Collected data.
*** Block opens ***
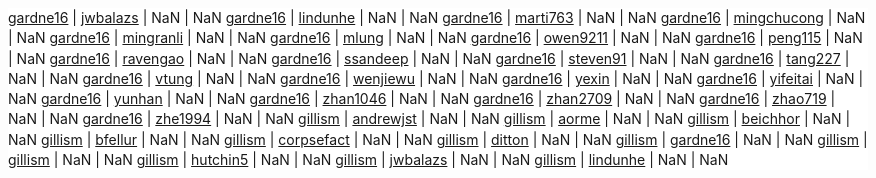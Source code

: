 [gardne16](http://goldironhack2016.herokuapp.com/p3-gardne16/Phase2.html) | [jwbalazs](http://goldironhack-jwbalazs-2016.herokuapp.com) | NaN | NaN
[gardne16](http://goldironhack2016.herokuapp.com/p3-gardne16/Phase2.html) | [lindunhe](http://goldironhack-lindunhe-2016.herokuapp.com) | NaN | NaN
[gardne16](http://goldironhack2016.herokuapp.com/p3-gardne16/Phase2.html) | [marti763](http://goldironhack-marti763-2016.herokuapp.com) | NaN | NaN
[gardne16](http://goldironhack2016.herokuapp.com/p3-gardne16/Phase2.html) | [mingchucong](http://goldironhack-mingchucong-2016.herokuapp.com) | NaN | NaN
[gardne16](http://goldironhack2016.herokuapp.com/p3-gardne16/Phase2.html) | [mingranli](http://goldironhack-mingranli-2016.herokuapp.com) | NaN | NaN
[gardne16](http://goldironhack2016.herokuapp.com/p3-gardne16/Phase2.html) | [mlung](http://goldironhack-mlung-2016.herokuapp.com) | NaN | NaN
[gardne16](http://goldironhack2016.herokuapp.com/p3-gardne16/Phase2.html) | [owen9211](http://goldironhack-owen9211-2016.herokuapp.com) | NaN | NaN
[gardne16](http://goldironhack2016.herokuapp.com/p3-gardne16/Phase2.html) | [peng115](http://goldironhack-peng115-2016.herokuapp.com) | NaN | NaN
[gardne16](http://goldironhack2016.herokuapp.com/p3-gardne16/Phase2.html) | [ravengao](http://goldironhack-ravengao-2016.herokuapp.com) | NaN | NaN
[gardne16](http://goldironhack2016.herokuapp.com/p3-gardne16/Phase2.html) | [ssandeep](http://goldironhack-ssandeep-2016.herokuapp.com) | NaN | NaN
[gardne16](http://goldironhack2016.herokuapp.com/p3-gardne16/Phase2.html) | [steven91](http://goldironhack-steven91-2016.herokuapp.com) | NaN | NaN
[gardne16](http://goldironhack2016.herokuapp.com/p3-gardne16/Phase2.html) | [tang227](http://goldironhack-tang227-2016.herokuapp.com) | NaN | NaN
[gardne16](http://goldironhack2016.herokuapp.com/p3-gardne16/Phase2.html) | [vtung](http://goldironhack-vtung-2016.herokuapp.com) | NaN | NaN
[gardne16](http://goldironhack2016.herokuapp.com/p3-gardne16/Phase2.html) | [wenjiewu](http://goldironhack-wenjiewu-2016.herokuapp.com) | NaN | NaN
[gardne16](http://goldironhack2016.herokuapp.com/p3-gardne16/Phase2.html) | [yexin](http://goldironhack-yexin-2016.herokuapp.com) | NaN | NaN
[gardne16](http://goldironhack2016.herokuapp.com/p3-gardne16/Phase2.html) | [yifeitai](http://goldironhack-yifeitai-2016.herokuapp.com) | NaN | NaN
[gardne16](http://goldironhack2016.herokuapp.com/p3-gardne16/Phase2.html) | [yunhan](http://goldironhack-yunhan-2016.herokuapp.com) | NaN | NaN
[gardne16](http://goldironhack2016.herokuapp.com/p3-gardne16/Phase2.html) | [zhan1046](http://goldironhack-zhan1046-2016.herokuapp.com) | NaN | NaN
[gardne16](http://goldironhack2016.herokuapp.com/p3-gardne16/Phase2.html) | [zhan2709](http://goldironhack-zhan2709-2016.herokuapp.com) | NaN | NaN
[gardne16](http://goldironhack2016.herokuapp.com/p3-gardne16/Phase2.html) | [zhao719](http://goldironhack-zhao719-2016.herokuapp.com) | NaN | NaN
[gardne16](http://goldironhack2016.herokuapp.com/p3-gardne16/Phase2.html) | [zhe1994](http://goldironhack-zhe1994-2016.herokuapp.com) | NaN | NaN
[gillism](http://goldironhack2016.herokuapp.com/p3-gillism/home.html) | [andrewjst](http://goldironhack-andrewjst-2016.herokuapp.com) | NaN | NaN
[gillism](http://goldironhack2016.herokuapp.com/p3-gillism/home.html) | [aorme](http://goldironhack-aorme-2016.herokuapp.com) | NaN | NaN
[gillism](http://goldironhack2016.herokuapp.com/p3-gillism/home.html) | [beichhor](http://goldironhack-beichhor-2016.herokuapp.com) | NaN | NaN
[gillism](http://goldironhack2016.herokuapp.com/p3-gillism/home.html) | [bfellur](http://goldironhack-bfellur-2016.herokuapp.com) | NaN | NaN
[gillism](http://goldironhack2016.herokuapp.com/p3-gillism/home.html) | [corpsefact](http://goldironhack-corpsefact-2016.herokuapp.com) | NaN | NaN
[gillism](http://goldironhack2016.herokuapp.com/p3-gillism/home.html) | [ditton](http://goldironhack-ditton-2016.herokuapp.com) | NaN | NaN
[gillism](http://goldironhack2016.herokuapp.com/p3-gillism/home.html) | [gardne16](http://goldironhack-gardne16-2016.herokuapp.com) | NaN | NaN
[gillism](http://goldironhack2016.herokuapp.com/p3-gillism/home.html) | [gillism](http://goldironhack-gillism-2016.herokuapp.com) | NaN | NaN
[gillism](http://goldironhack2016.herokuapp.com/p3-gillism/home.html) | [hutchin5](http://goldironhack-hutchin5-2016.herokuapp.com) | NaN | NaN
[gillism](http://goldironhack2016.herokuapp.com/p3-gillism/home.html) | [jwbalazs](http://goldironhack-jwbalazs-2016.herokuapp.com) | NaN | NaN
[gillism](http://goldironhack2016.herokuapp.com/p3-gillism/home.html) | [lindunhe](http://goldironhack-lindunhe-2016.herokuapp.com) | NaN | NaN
*** Block closes ***
*** Block opens ***
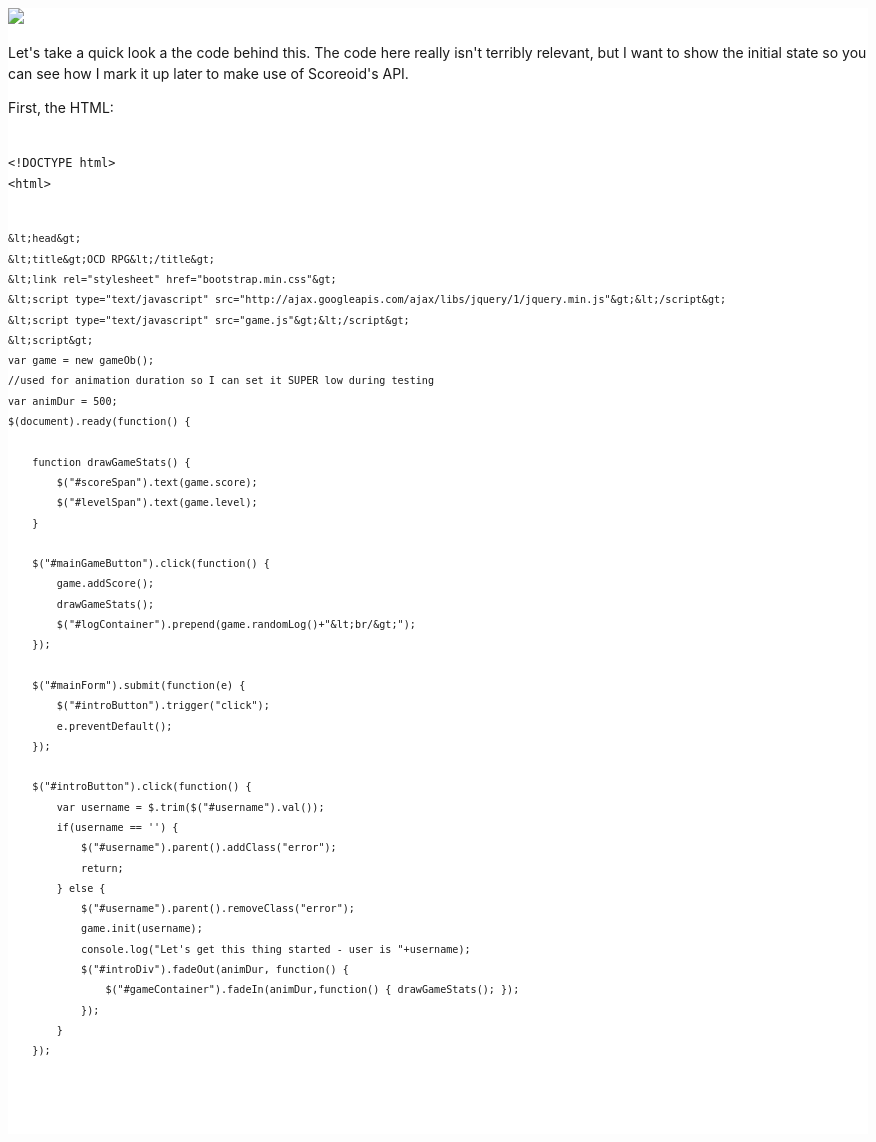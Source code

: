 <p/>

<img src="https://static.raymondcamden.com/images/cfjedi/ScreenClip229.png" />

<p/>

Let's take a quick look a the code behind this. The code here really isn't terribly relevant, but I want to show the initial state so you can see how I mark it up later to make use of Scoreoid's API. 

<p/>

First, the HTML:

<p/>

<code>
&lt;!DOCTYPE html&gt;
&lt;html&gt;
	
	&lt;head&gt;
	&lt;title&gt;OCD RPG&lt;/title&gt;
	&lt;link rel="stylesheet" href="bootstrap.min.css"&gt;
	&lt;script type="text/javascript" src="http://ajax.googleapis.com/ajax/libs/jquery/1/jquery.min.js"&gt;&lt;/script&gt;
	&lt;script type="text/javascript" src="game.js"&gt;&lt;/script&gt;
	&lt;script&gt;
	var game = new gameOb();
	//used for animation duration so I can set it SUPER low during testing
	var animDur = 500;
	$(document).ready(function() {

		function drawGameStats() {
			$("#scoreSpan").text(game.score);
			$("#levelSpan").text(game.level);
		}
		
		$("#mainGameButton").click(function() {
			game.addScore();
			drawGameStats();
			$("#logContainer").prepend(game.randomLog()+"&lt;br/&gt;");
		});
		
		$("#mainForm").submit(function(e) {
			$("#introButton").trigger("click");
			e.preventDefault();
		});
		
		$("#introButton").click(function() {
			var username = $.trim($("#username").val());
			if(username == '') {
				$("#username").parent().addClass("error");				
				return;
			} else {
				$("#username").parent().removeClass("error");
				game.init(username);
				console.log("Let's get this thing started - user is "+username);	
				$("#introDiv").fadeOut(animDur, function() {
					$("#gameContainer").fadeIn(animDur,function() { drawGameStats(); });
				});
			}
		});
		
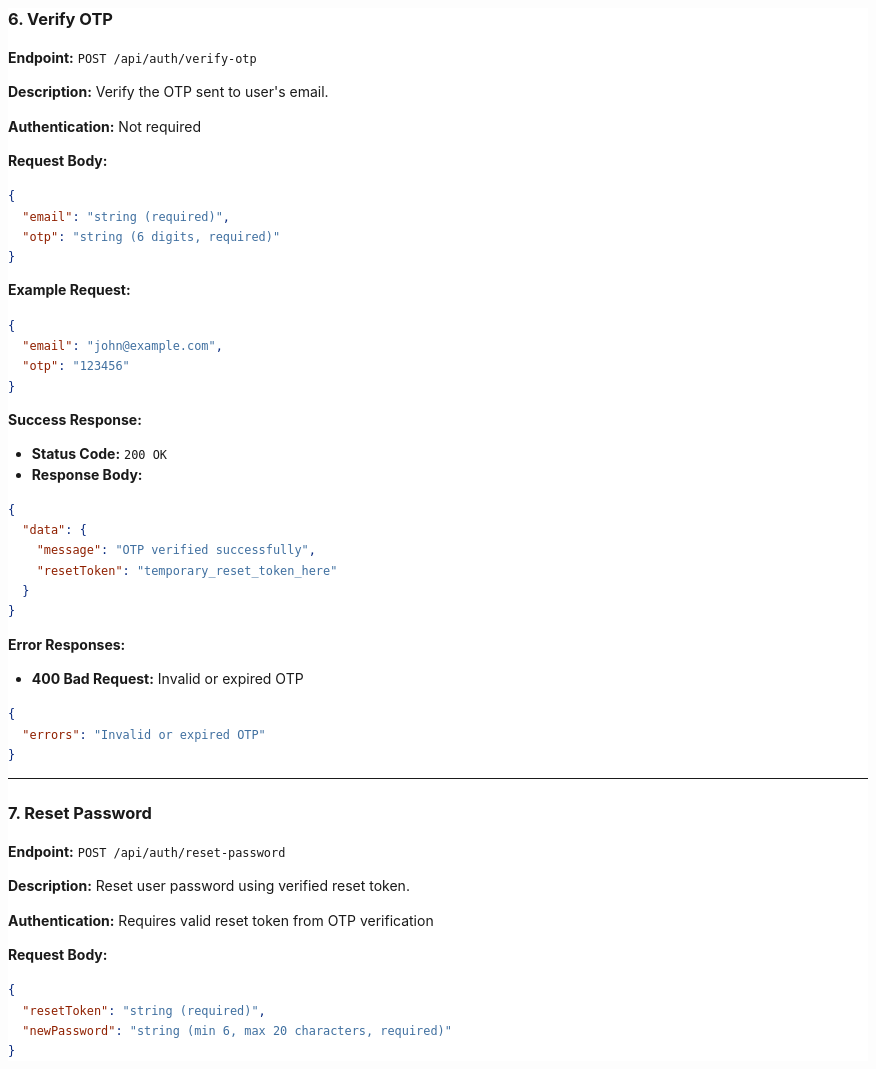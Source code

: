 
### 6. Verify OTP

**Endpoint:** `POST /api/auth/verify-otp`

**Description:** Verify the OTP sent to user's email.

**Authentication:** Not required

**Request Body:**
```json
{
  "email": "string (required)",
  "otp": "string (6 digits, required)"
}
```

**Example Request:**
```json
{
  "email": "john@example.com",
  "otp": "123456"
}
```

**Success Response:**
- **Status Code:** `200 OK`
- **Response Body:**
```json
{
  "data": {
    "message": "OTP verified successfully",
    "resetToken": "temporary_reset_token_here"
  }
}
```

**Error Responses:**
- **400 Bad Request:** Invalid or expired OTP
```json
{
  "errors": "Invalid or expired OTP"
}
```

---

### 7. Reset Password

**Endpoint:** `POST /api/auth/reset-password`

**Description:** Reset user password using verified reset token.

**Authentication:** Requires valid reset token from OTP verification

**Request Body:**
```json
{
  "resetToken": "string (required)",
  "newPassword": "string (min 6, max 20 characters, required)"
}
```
*** Block closes ***
AIM OF THE TASK.
In the data, count the lines that include the string "drawGameStats", then give that number and nothing more.

SOLUTION.
3